- _DESCRIPTION OF THE TASK_
Give all the data again exactly.

- _ENTRIES SUPPLIED_

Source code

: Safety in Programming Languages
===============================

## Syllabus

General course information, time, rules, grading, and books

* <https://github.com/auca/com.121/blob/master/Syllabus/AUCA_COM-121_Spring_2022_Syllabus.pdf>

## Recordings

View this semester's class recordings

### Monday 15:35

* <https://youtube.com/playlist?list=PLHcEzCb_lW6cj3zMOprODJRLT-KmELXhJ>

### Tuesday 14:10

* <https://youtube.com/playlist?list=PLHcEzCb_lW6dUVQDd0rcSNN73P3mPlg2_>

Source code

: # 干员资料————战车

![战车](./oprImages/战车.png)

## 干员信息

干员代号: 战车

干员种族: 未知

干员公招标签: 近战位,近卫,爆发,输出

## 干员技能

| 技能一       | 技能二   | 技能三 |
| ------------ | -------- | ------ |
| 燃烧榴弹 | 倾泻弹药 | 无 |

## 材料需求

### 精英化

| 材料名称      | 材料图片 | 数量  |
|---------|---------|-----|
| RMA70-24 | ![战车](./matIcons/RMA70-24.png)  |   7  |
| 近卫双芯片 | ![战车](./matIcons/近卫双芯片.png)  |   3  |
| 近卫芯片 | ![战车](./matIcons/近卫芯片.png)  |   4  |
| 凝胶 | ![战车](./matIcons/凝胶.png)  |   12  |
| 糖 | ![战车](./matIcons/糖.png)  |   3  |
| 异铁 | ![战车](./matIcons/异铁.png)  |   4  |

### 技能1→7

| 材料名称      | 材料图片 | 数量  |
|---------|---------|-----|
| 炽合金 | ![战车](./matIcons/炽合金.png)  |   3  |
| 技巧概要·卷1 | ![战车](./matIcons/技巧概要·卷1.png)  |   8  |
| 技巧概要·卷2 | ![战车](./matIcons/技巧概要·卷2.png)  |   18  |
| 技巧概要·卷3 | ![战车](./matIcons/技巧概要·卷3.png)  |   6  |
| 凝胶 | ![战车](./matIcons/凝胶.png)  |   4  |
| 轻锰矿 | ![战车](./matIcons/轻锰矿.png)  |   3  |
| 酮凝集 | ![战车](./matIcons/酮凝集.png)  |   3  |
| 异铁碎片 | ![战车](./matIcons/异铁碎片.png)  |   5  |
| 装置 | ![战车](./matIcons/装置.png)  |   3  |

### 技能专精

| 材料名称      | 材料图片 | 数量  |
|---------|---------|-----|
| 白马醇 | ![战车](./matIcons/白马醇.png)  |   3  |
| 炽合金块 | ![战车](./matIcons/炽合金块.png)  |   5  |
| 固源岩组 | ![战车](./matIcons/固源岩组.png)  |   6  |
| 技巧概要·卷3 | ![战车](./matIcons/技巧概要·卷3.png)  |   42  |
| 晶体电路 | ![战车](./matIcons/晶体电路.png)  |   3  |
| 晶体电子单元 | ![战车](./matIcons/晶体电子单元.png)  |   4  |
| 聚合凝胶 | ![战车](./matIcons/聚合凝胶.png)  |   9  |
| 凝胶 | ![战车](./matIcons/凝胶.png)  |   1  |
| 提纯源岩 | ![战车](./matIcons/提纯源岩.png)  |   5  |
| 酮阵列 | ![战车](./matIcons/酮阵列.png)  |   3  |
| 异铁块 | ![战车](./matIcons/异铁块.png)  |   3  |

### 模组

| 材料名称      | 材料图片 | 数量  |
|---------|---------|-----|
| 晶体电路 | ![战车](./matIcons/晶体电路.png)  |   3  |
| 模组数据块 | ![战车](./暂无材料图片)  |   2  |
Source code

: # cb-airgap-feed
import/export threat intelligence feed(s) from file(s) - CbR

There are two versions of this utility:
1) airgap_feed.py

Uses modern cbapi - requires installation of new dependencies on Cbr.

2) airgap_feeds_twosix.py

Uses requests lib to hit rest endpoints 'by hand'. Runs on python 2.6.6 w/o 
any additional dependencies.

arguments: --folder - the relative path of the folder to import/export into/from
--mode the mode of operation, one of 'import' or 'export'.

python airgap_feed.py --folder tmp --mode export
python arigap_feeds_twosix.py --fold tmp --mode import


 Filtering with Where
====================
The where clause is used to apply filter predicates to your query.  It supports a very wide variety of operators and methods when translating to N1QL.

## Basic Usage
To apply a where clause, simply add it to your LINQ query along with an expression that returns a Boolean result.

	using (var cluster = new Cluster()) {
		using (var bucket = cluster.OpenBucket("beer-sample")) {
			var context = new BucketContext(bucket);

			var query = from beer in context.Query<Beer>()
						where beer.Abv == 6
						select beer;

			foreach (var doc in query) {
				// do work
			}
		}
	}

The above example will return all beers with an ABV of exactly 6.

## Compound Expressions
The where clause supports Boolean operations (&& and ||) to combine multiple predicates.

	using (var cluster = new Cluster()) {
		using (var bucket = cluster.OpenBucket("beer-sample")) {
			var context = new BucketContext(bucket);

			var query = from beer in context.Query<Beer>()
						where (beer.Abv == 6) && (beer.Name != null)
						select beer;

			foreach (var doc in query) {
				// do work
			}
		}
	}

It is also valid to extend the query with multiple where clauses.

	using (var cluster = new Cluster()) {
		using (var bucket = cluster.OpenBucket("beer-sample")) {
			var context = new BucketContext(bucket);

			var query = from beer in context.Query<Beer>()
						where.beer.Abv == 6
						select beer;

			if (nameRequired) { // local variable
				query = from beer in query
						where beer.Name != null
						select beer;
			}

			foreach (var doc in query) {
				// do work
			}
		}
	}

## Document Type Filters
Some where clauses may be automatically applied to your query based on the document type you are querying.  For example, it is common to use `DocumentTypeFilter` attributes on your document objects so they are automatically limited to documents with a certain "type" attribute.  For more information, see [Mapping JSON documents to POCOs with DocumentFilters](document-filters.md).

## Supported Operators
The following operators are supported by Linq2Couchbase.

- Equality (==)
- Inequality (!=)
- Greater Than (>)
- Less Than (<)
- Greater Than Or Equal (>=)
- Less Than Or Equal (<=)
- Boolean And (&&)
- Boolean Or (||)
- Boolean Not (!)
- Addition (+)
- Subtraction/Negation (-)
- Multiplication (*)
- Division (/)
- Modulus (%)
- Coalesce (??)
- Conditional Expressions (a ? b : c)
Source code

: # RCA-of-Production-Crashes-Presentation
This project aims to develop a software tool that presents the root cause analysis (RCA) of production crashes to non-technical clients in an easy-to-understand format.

- _ANSWER TO THE EXERCISE_
Source code

: Safety in Programming Languages
===============================

## Syllabus

General course information, time, rules, grading, and books

* <https://github.com/auca/com.121/blob/master/Syllabus/AUCA_COM-121_Spring_2022_Syllabus.pdf>

## Recordings

View this semester's class recordings

### Monday 15:35

* <https://youtube.com/playlist?list=PLHcEzCb_lW6cj3zMOprODJRLT-KmELXhJ>

### Tuesday 14:10

* <https://youtube.com/playlist?list=PLHcEzCb_lW6dUVQDd0rcSNN73P3mPlg2_>

Source code

: # 干员资料————战车

![战车](./oprImages/战车.png)

## 干员信息

干员代号: 战车

干员种族: 未知

干员公招标签: 近战位,近卫,爆发,输出

## 干员技能

| 技能一       | 技能二   | 技能三 |
| ------------ | -------- | ------ |
| 燃烧榴弹 | 倾泻弹药 | 无 |

## 材料需求

### 精英化

| 材料名称      | 材料图片 | 数量  |
|---------|---------|-----|
| RMA70-24 | ![战车](./matIcons/RMA70-24.png)  |   7  |
| 近卫双芯片 | ![战车](./matIcons/近卫双芯片.png)  |   3  |
| 近卫芯片 | ![战车](./matIcons/近卫芯片.png)  |   4  |
| 凝胶 | ![战车](./matIcons/凝胶.png)  |   12  |
| 糖 | ![战车](./matIcons/糖.png)  |   3  |
| 异铁 | ![战车](./matIcons/异铁.png)  |   4  |

### 技能1→7

| 材料名称      | 材料图片 | 数量  |
|---------|---------|-----|
| 炽合金 | ![战车](./matIcons/炽合金.png)  |   3  |
| 技巧概要·卷1 | ![战车](./matIcons/技巧概要·卷1.png)  |   8  |
| 技巧概要·卷2 | ![战车](./matIcons/技巧概要·卷2.png)  |   18  |
| 技巧概要·卷3 | ![战车](./matIcons/技巧概要·卷3.png)  |   6  |
| 凝胶 | ![战车](./matIcons/凝胶.png)  |   4  |
| 轻锰矿 | ![战车](./matIcons/轻锰矿.png)  |   3  |
| 酮凝集 | ![战车](./matIcons/酮凝集.png)  |   3  |
| 异铁碎片 | ![战车](./matIcons/异铁碎片.png)  |   5  |
| 装置 | ![战车](./matIcons/装置.png)  |   3  |

### 技能专精

| 材料名称      | 材料图片 | 数量  |
|---------|---------|-----|
| 白马醇 | ![战车](./matIcons/白马醇.png)  |   3  |
| 炽合金块 | ![战车](./matIcons/炽合金块.png)  |   5  |
| 固源岩组 | ![战车](./matIcons/固源岩组.png)  |   6  |
| 技巧概要·卷3 | ![战车](./matIcons/技巧概要·卷3.png)  |   42  |
| 晶体电路 | ![战车](./matIcons/晶体电路.png)  |   3  |
| 晶体电子单元 | ![战车](./matIcons/晶体电子单元.png)  |   4  |
| 聚合凝胶 | ![战车](./matIcons/聚合凝胶.png)  |   9  |
| 凝胶 | ![战车](./matIcons/凝胶.png)  |   1  |
| 提纯源岩 | ![战车](./matIcons/提纯源岩.png)  |   5  |
| 酮阵列 | ![战车](./matIcons/酮阵列.png)  |   3  |
| 异铁块 | ![战车](./matIcons/异铁块.png)  |   3  |

### 模组

| 材料名称      | 材料图片 | 数量  |
|---------|---------|-----|
| 晶体电路 | ![战车](./matIcons/晶体电路.png)  |   3  |
| 模组数据块 | ![战车](./暂无材料图片)  |   2  |
Source code

: # cb-airgap-feed
import/export threat intelligence feed(s) from file(s) - CbR

There are two versions of this utility:
1) airgap_feed.py

Uses modern cbapi - requires installation of new dependencies on Cbr.

2) airgap_feeds_twosix.py

Uses requests lib to hit rest endpoints 'by hand'. Runs on python 2.6.6 w/o 
any additional dependencies.

arguments: --folder - the relative path of the folder to import/export into/from
--mode the mode of operation, one of 'import' or 'export'.

python airgap_feed.py --folder tmp --mode export
python arigap_feeds_twosix.py --fold tmp --mode import


 Filtering with Where
====================
The where clause is used to apply filter predicates to your query.  It supports a very wide variety of operators and methods when translating to N1QL.

## Basic Usage
To apply a where clause, simply add it to your LINQ query along with an expression that returns a Boolean result.

	using (var cluster = new Cluster()) {
		using (var bucket = cluster.OpenBucket("beer-sample")) {
			var context = new BucketContext(bucket);

			var query = from beer in context.Query<Beer>()
						where beer.Abv == 6
						select beer;

			foreach (var doc in query) {
				// do work
			}
		}
	}

The above example will return all beers with an ABV of exactly 6.

## Compound Expressions
The where clause supports Boolean operations (&& and ||) to combine multiple predicates.

	using (var cluster = new Cluster()) {
		using (var bucket = cluster.OpenBucket("beer-sample")) {
			var context = new BucketContext(bucket);

			var query = from beer in context.Query<Beer>()
						where (beer.Abv == 6) && (beer.Name != null)
						select beer;

			foreach (var doc in query) {
				// do work
			}
		}
	}

It is also valid to extend the query with multiple where clauses.

	using (var cluster = new Cluster()) {
		using (var bucket = cluster.OpenBucket("beer-sample")) {
			var context = new BucketContext(bucket);

			var query = from beer in context.Query<Beer>()
						where.beer.Abv == 6
						select beer;

			if (nameRequired) { // local variable
				query = from beer in query
						where beer.Name != null
						select beer;
			}

			foreach (var doc in query) {
				// do work
			}
		}
	}

## Document Type Filters
Some where clauses may be automatically applied to your query based on the document type you are querying.  For example, it is common to use `DocumentTypeFilter` attributes on your document objects so they are automatically limited to documents with a certain "type" attribute.  For more information, see [Mapping JSON documents to POCOs with DocumentFilters](document-filters.md).

## Supported Operators
The following operators are supported by Linq2Couchbase.

- Equality (==)
- Inequality (!=)
- Greater Than (>)
- Less Than (<)
- Greater Than Or Equal (>=)
- Less Than Or Equal (<=)
- Boolean And (&&)
- Boolean Or (||)
- Boolean Not (!)
- Addition (+)
- Subtraction/Negation (-)
- Multiplication (*)
- Division (/)
- Modulus (%)
- Coalesce (??)
- Conditional Expressions (a ? b : c)
Source code

: # RCA-of-Production-Crashes-Presentation
This project aims to develop a software tool that presents the root cause analysis (RCA) of production crashes to non-technical clients in an easy-to-understand format.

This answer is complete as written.